Hispanics put McCain over the top
It's been conventional wisdom that John McCain's support for immigrants could cost him the Republican presidential nomination, because it put him on the "wrong side" of the party's base. Now comes the surprising news from Simon Rosenberg that it might in fact do the opposite:
According to the exit polls Mitt Romney and John McCain tied 33% to 33% among the 89% of the Florida Republicans who voted last night who were not Hispanic. Among Hispanics, who where 11% of the Florida GOP electorate last night, the vote was 54% McCain, 24% Rudy and 14% Romney. So it was the vote of Hispanic voters who put John McCain over the top in Florida, and gave him the most important win of his fight for the GOP nomination.
Thus, John McCain, the candidate who championed immigration reform, may have had the nomination delivered to him by those Hispanic voters he has been fighting for. And Romney, who has led the anti-immigrant crusade in the GOP field this year, saw this strategy explode on him - as it has virtually every other Republican who has invested in it - last night.
Meanwhile, Rolling Stone has an article reporting that top Republican strategists are terrified that the xenophobia gripping the party could backfire in a major way:
Exploiting the spasm of xenophobia that has taken hold of the GOP base helped Huckabee win Iowa — where entrance polls found illegal immigration the primary issue among the party's voters. But top Republican strategists are petrified that pandering to a narrow band of nativists will ruin the GOP's future with the nation's fastest-growing bloc of voters. This November, Hispanic turnout is expected to jump by fifty percent over 2000, with more than 9 million Latinos predicted to cast ballots. "I have never seen an issue where the short-term interests of Republican presidential candidates in the primaries were more starkly at odds with the long-term interests of the party itself," Michael Gerson, former White House senior policy adviser, wrote recently.

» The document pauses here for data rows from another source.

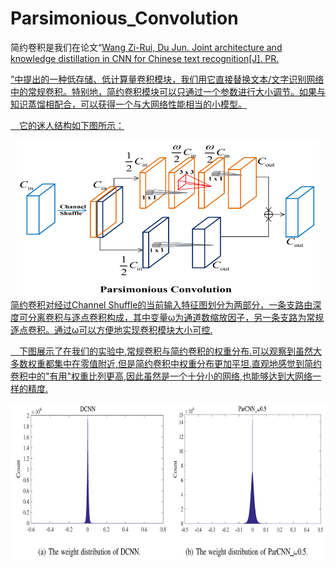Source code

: # Parsimonious_Convolution

简约卷积是我们在论文“<a href="https://www.sciencedirect.com/science/article/abs/pii/S0031320320305252">Wang Zi-Rui, Du Jun. Joint architecture and knowledge distillation in CNN for Chinese text recognition[J]. PR.</p>”中提出的一种低存储、低计算量卷积模块，我们用它直接替换文本/文字识别网络中的常规卷积。特别地，简约卷积模块可以只通过一个参数进行大小调节。如果与知识蒸馏相配合，可以获得一个与大网络性能相当的小模型。

&emsp;它的迷人结构如下图所示：
<div align=center>
<img src=https://github.com/Wukong90/Parsimonious_Convolution/blob/main/Par_conv.png height=250>
</div>
简约卷积对经过Channel Shuffle的当前输入特征图划分为两部分，一条支路由深度可分离卷积与逐点卷积构成，其中变量ω为通道数缩放因子，另一条支路为常规逐点卷积。通过ω可以方便地实现卷积模块大小可控.

&emsp;下图展示了在我们的实验中,常规卷积与简约卷积的权重分布.可以观察到虽然大多数权重都集中在零值附近,但是简约卷积中权重分布更加平坦.直观地感觉到简约卷积中的"有用"权重比列更高,因此虽然是一个十分小的网络,也能够达到大网络一样的精度.
<div align=center>
<img src=https://github.com/Wukong90/Parsimonious_Convolution/blob/main/weights_dis.png height=250>
</div>
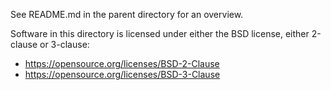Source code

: See README.md in the parent directory for an overview.

Software in this directory is licensed under either the BSD license,
either 2-clause or 3-clause:
- https://opensource.org/licenses/BSD-2-Clause
- https://opensource.org/licenses/BSD-3-Clause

Grover Norquist, a top ally of Karl Rove, believes that the "vicious" rhetoric by GOP candidates could prompt Hispanics to flee "in droves" to the Democrats. "Talking about a strong border is one thing," Norquist says. "It's when you get into enforcing the law — which means deport — that you lose people's votes. Oddly enough, people resent the idea that you might throw their mother out of the country."